**** ENTRIES SUPPLIED
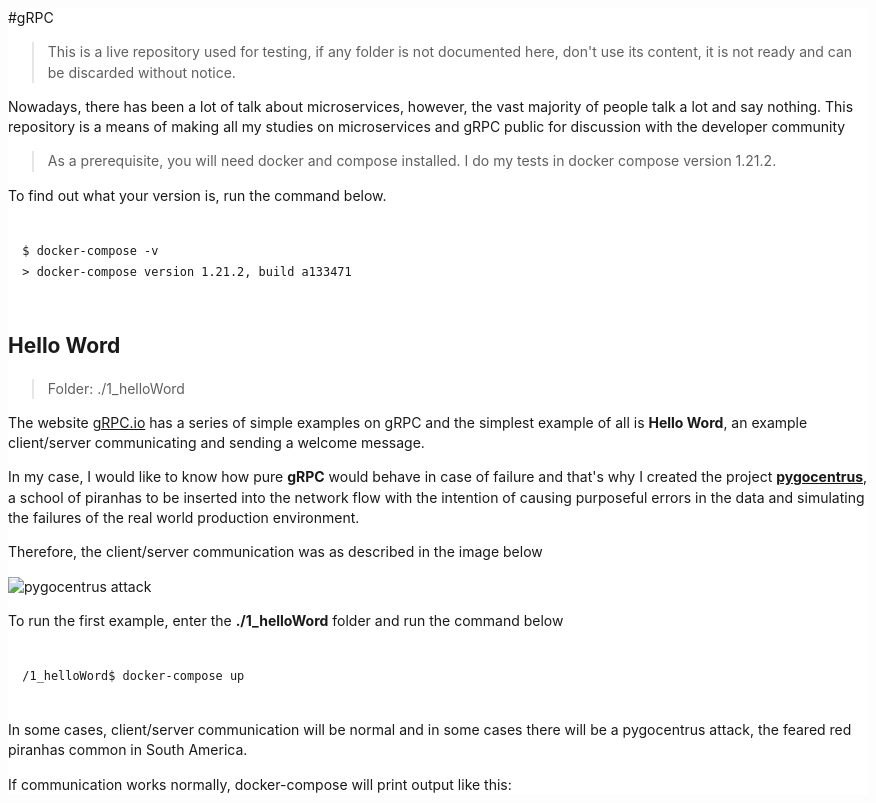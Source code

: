 #gRPC

> This is a live repository used for testing, if any folder is not documented here, don't use its content, it
is not ready and can be discarded without notice.

Nowadays, there has been a lot of talk about microservices, however, the vast majority of people talk a lot and say nothing.
This repository is a means of making all my studies on microservices and gRPC public for discussion with the
developer community

> As a prerequisite, you will need docker and compose installed.
> I do my tests in docker compose version 1.21.2.

To find out what your version is, run the command below.

```console

  $ docker-compose -v
  > docker-compose version 1.21.2, build a133471
  
```

## Hello Word

> Folder: ./1_helloWord

The website [gRPC.io](https://grpc.io/) has a series of simple examples on gRPC and the simplest example of all is
**Hello Word**, an example client/server communicating and sending a welcome message.

In my case, I would like to know how pure **gRPC** would behave in case of failure and that's why I created the project
**[pygocentrus](https://github.com/helmutkemper/pygocentrus)**, a school of piranhas to be inserted into the network flow
with the intention of causing purposeful errors in the data and simulating the failures of the real world production environment.

Therefore, the client/server communication was as described in the image below

![pygocentrus attack](https://github.com/helmutkemper/pygocentrus/blob/master/img/grpc_and_pygocentrus.png)

To run the first example, enter the **./1_helloWord** folder and run the command below

```console

  /1_helloWord$ docker-compose up
  
```

In some cases, client/server communication will be normal and in some cases there will be a pygocentrus attack, the
feared red piranhas common in South America.

If communication works normally, docker-compose will print output like this:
********
(WHAT YOU NEED TO DO)
Copy the data character for character, but drop all pictures from the copy.

(ANSWER TO THIS PROBLEM)
Source code

: #gRPC

> This is a live repository used for testing, if any folder is not documented here, don't use its content, it
is not ready and can be discarded without notice.

Nowadays, there has been a lot of talk about microservices, however, the vast majority of people talk a lot and say nothing.
This repository is a means of making all my studies on microservices and gRPC public for discussion with the
developer community

> As a prerequisite, you will need docker and compose installed.
> I do my tests in docker compose version 1.21.2.

To find out what your version is, run the command below.

```console

  $ docker-compose -v
  > docker-compose version 1.21.2, build a133471
  
```

## Hello Word

> Folder: ./1_helloWord

The website [gRPC.io](https://grpc.io/) has a series of simple examples on gRPC and the simplest example of all is
**Hello Word**, an example client/server communicating and sending a welcome message.

In my case, I would like to know how pure **gRPC** would behave in case of failure and that's why I created the project
**[pygocentrus](https://github.com/helmutkemper/pygocentrus)**, a school of piranhas to be inserted into the network flow
with the intention of causing purposeful errors in the data and simulating the failures of the real world production environment.

Therefore, the client/server communication was as described in the image below

![pygocentrus attack](https://github.com/helmutkemper/pygocentrus/blob/master/img/grpc_and_pygocentrus.png)

To run the first example, enter the **./1_helloWord** folder and run the command below

```console

  /1_helloWord$ docker-compose up
  
```

In some cases, client/server communication will be normal and in some cases there will be a pygocentrus attack, the
feared red piranhas common in South America.

If communication works normally, docker-compose will print output like this:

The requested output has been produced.